• Batching of prediction network evaluations. First, we ﬁnd y's in the beam that are not in the prediction cache. Second, we make a single call to the Prediction function with the entire batch. Lastly, we add the (y, gu) pairs to the cache.
• Batching of joint network evaluations. We group the (ht, gu) pairs for all hypotheses within the beam into a single batch and make a single joint network and softmax function call.
• Word preﬁx trees. Instead of iterating over all possible output symbols, we restrict the hypothesis expansion only to successor BPE units from a given node in the preﬁx tree.

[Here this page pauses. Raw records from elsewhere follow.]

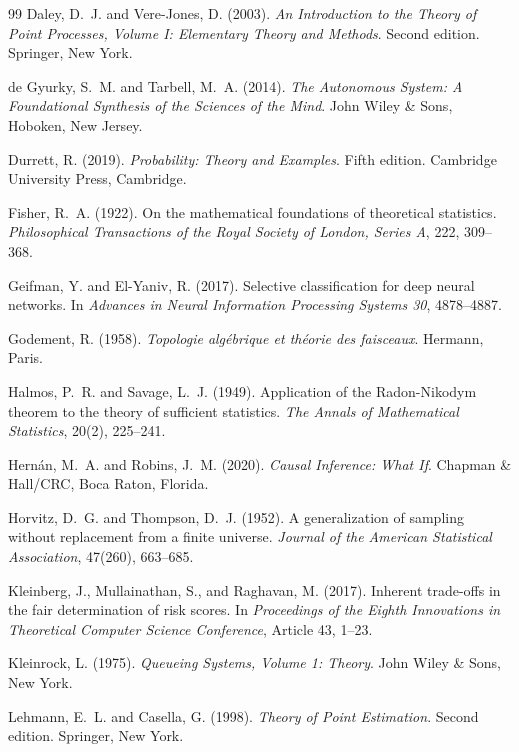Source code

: \documentclass[11pt]{article}
\theoremstyle{definition}
\begin{document}
\begin{thebibliography}{99}
Daley, D.~J. and Vere-Jones, D. (2003).
\textit{An Introduction to the Theory of Point Processes, Volume I: Elementary Theory and Methods}.
Second edition.
Springer, New York.

de Gyurky, S.~M. and Tarbell, M.~A. (2014).
\textit{The Autonomous System: A Foundational Synthesis of the Sciences of the Mind}.
John Wiley \& Sons, Hoboken, New Jersey.

Durrett, R. (2019).
\textit{Probability: Theory and Examples}.
Fifth edition.
Cambridge University Press, Cambridge.

Fisher, R.~A. (1922).
On the mathematical foundations of theoretical statistics.
\textit{Philosophical Transactions of the Royal Society of London, Series A}, 222, 309--368.

Geifman, Y. and El-Yaniv, R. (2017).
Selective classification for deep neural networks.
In \textit{Advances in Neural Information Processing Systems 30}, 4878--4887.

Godement, R. (1958).
\textit{Topologie alg\'ebrique et th\'eorie des faisceaux}.
Hermann, Paris.

Halmos, P.~R. and Savage, L.~J. (1949).
Application of the Radon-Nikodym theorem to the theory of sufficient statistics.
\textit{The Annals of Mathematical Statistics}, 20(2), 225--241.

Hern\'an, M.~A. and Robins, J.~M. (2020).
\textit{Causal Inference: What If}.
Chapman \& Hall/CRC, Boca Raton, Florida.

Horvitz, D.~G. and Thompson, D.~J. (1952).
A generalization of sampling without replacement from a finite universe.
\textit{Journal of the American Statistical Association}, 47(260), 663--685.

Kleinberg, J., Mullainathan, S., and Raghavan, M. (2017).
Inherent trade-offs in the fair determination of risk scores.
In \textit{Proceedings of the Eighth Innovations in Theoretical Computer Science Conference}, Article 43, 1--23.

Kleinrock, L. (1975).
\textit{Queueing Systems, Volume 1: Theory}.
John Wiley \& Sons, New York.

Lehmann, E.~L. and Casella, G. (1998).
\textit{Theory of Point Estimation}.
Second edition.
Springer, New York.


\end{thebibliography}
\end{document}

The effect of these optimization techniques on the overall real-time factor (RTF) is shown in Table 2 for both time and alignment-length synchronous decoding for the same CallHome WER of 10.9%. The timing runs are measured on a 28-core Intel Xeon 2.3GHz processor.

TSD RTF ALSD RTF
No optimization 1.21 0.89
+ prediction net caching 0.72 0.61
+ prediction net batching 0.61 0.48
+ joint net batching 0.52 0.41
+ preﬁx tree 0.41 0.30

Additionally, we employ data perturbation/augmentation techniques: speed perturbation in the range 0.9-1.1 [18], sequence noise where we add with probability 0.4 and weight 0.4 one or two random training utterances to the current utterance, and spectral augmentation as described in [1].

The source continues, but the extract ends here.